--- About this exercise ---
Take every line from the listing below that includes "begin" and copy it.
- Opening Delimiter -
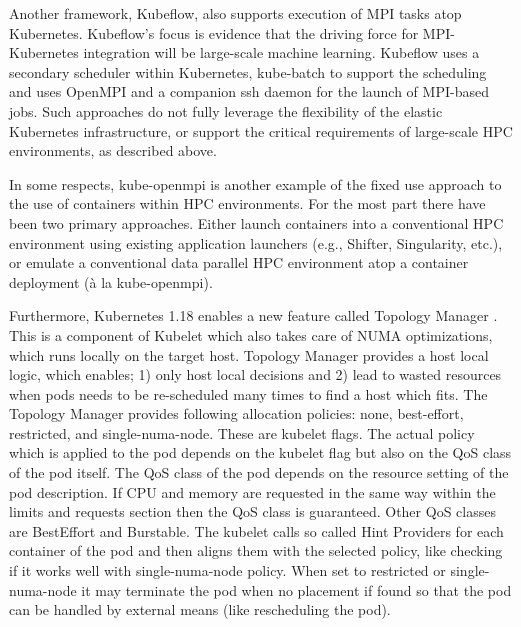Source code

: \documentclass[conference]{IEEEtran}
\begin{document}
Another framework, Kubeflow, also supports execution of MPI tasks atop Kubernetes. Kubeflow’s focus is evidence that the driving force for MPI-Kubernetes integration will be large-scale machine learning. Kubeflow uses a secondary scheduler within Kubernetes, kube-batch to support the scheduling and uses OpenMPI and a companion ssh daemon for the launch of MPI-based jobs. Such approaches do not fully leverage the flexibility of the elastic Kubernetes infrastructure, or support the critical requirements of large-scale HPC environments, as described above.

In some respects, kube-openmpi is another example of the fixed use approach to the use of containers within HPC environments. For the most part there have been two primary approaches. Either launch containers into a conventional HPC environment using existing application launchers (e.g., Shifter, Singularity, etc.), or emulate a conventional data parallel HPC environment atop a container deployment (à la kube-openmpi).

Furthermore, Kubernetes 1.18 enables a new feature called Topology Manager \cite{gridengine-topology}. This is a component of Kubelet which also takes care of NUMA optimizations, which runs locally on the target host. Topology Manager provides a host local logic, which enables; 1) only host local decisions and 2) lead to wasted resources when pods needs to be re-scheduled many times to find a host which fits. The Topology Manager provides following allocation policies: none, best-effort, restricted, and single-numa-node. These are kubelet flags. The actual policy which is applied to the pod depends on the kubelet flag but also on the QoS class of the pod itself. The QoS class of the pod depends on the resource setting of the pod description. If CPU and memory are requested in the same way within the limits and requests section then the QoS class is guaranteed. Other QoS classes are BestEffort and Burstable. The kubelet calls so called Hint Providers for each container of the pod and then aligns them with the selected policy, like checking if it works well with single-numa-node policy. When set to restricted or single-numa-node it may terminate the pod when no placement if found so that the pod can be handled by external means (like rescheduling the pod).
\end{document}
- Closing Delimiter -
- Opening Delimiter -
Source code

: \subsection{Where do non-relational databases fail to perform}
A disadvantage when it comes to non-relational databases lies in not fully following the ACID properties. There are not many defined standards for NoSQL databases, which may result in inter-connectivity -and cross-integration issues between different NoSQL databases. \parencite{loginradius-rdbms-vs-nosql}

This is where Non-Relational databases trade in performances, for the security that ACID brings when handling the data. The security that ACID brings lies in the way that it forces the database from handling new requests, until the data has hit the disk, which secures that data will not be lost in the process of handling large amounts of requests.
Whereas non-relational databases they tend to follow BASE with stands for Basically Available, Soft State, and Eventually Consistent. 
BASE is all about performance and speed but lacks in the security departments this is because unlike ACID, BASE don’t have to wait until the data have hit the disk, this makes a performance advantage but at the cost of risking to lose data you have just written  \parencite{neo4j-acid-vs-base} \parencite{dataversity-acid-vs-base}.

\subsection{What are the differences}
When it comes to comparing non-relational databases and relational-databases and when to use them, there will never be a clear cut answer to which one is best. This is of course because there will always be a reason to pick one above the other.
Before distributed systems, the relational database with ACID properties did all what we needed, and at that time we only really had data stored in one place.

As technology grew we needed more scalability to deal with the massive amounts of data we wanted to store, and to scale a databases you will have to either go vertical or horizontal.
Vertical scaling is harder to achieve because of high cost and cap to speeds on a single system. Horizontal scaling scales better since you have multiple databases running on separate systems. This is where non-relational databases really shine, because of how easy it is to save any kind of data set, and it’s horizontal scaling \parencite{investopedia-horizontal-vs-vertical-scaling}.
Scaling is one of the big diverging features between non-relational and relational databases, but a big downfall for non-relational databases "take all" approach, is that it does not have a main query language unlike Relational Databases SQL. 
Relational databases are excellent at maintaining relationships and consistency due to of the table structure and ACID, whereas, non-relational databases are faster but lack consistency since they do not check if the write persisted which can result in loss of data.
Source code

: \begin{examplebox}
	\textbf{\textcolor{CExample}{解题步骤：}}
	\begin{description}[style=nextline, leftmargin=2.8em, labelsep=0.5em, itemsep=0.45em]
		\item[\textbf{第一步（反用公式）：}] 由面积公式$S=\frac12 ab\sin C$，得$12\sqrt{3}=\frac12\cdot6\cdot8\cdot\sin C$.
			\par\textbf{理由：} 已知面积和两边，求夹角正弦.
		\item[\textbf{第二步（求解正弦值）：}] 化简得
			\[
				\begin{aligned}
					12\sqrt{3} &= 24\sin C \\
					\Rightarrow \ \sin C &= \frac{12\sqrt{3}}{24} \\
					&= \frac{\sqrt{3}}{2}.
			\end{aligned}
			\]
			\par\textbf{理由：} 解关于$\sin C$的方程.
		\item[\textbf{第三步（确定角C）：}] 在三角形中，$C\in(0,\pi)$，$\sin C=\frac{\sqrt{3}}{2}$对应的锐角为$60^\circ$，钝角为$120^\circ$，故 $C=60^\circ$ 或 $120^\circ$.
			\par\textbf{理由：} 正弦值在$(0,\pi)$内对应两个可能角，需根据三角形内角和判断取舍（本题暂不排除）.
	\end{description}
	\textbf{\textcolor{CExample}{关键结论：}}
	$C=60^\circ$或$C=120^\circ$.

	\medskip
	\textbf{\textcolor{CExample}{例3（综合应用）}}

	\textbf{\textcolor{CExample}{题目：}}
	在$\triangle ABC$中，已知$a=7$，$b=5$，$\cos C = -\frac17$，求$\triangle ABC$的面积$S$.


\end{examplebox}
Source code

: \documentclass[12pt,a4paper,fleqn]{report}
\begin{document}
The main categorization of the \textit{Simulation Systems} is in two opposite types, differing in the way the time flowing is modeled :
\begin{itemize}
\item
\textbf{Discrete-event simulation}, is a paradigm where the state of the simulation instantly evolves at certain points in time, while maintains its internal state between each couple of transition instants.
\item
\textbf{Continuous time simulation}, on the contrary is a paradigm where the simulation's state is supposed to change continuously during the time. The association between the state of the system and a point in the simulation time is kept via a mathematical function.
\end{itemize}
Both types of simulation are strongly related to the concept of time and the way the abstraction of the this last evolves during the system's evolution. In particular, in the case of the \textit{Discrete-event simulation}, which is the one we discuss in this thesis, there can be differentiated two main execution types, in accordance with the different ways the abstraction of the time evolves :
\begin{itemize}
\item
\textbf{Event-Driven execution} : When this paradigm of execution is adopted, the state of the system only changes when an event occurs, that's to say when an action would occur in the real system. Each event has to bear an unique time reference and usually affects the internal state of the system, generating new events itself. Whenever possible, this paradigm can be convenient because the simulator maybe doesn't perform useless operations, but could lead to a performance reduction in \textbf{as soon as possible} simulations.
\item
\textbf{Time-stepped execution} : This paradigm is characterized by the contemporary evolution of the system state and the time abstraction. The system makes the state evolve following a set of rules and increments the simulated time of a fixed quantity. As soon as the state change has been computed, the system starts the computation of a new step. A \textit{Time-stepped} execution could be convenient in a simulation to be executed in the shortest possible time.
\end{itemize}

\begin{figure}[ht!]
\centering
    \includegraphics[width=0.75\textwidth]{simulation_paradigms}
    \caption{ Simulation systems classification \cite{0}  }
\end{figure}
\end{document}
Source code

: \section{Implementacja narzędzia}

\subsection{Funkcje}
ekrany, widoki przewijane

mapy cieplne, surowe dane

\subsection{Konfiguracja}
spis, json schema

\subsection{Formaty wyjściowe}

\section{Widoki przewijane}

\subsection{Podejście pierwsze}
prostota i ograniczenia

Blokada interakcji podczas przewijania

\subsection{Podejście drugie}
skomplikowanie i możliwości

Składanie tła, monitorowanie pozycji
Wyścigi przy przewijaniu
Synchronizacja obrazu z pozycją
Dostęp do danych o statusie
- Closing Delimiter -
--- Reply to the task ---
\begin{document}
: \begin{examplebox}
	\begin{description}[style=nextline, leftmargin=2.8em, labelsep=0.5em, itemsep=0.45em]
				\begin{aligned}
\begin{document}
\begin{itemize}
\begin{itemize}
\begin{figure}[ht!]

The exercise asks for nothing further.